Dizem que experimentei o veneno que combati

PARA RELIGIOSO, QUE ATUA EM DEFESA DOS DIREITOS HUMANOS, CONDENAÇÃO DE ACUSADOS DE TENTAR EXTORQUI-LO TRAZ ALÍVIO

ELIANE TRINDADE
DE SÃO PAULO

Conhecido pela atuação entre moradores de rua e menores infratores, o padre Júlio Lancellotti, 62, afirma que muitos dizem que "ele experimentou do veneno que combateu".
A afirmação foi feita ontem, um dia depois da condenação de Anderson Batista, 30, e Conceição Eletério, 45, acusados novamente de tentar extorquir o padre.
O casal, que havia sido inocentado em 2007 por insuficiência de provas, dessa vez foi condenado a sete anos e três meses de prisão.
Imagens de Anderson cercando o padre na porta de casa serviram de base para a condenação em primeira instância. Cabe recurso.
A seguir, os principais trechos da entrevista em que o padre diz que as acusações de pedofilia e abuso sexual foram parte de uma trama.

 

Folha - Como o senhor recebeu a sentença de ontem?
Padre Júlio Lancellotti -
A Justiça se fez tardiamente.
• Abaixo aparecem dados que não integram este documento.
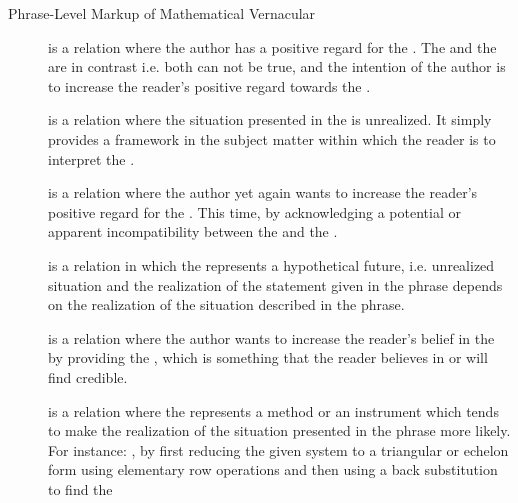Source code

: \begin{module}[id=mtext]
\begin{omgroup}[id=mtext,short=Mathematical Text]
\begin{omgroup}[id=phrases]{Phrase-Level Markup of Mathematical Vernacular}
\begin{description}
\item[{}] is a relation where the author has a
  positive regard for the {}. The
  {} and the {} are in
  contrast i.e. both can not be true, and the intention of the author is to increase the
  reader's positive regard towards the {}.
\item[{}] is a relation where the situation
  presented in the {} is unrealized. It simply provides a
  framework in the subject matter within which the reader is to interpret the
  {}.
\item[{}] is a relation where the author yet again
  wants to increase the reader's positive regard for the
  {}. This time, by acknowledging a potential or apparent
  incompatibility between the {} and the
  {}.
\item[{}] is a relation in which the
  {} represents a hypothetical future, i.e. unrealized
  situation and the realization of the statement given in the
  {} phrase depends on the realization of the situation
  described in the {} phrase.
\item[{}] is a relation where the author wants to
  increase the reader's belief in the {} by providing the
  {}, which is something that the reader believes in or
  will find credible.
\item[{}] is a relation where the
  {} represents a method or an instrument which tends to
  make the realization of the situation presented in the {}
  phrase more likely.  For instance: {}, by first reducing the given system to a triangular or echelon
  form using elementary row operations and then using a back substitution to find the

\end{description}
\end{omgroup}
\end{omgroup}
\end{module}
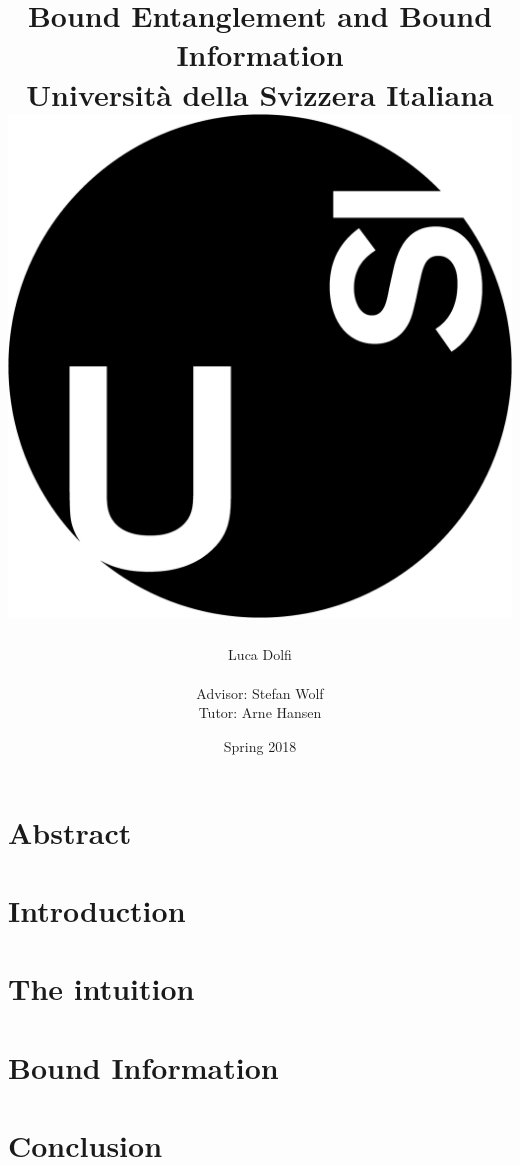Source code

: \documentclass[titlepage]{report}
\title{
	{Bound Entanglement and Bound Information}\\
	{\large Universit\`a della Svizzera Italiana}\\
	\bigskip\medskip
	{\includegraphics[scale=0.12]{images/usi-immagini-logo-formatted.png}}
}
\author{Luca Dolfi\\ \\ Advisor: Stefan Wolf \\ Tutor: Arne Hansen}
\date{Spring 2018}
\begin{document}
\maketitle
\chapter*{Abstract}
\lipsum[1]
\tableofcontents

\chapter{Introduction}

		
\chapter{The intuition}

		
\chapter{Bound Information}

	
\chapter{Conclusion}


\printbibliography
\end{document}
Não me alimenta nenhum desejo de vingança. É um momento importante em que a Justiça reconhece os fatos que tanto foram propalados e nem sempre acreditados [de que era vítima de extorsão].

Eles foram condenados por causa de uma imagem?
Não sabia que tinha aquela câmera na minha rua. Quando vi o Anderson, eu estava tão aterrorizado que atravessei a calçada. Ele me seguiu e ameaçou: "Se você pensa que eu vou ficar nessa merda, tá enganado. Eu vou dar um tiro na tua testa". O delegado foi ao local, viu as câmeras e requisitou as imagens. Foi a mão de Deus. Senti um alívio. Finalmente, iam acreditar no que falo.

Como foi lidar com isso?
Foi muito doloroso pelo sofrimento que causou à minha mãe. Ela faleceu em outubro do ano passado. Muita gente disse que eu experimentei do veneno que combati. Muitos festejaram o meu sofrimento.

O fato de defender minorias se voltou contra o senhor?
Acredito que tudo isso tenha a ver com uma trama histórica. Tem aspectos políticos, religiosos, luta por audiência entre emissoras de TV. Tem também o aspecto de destruir a igreja. Minha vida foi vasculhada pela imprensa, pelo Ministério Público, pela polícia, pela Justiça. A própria igreja olhou com muito cuidado.

A acusação de pedofilia contra o senhor caiu terreno fértil por causa de outros escândalos envolvendo padres?
É um assunto em torno do qual tem muito sensacionalismo. Ninguém vai atrás das mais de 50% de crianças que são abusadas pelos familiares. A gente vinha do massacre de moradores de rua em 2004, que até hoje está impune. Vinha da luta pela justiça aos moradores de rua, contra as políticas higienistas. Era um caldo de interesses políticos que me identificavam com uma determinada linha. As causas que abracei, dos direitos humanos e da população de rua, tiveram influência em querer calar a minha voz e me destruir.

Qual foi o seu erro?
Confiar muito. Talvez tenha errado em ter demorado [a reagir] no primeiro episódio. Fui despido publicamente. Triturado, massacrado, linchado. Com muito apoio e fogo da imprensa.

Que lições o senhor tirou?
A grande lição é que a gente é humano e sofre. Que a vida humana ensina que não há amor sem dor.

O que o senhor pensa dos dois, que se dizem inocentes?
Eles sabem que mentira estão contando. Continuam sendo filhos de Deus e meus irmãos. Espero que um dia eles sejam capazes de dizer a verdade para si mesmos e para os outros.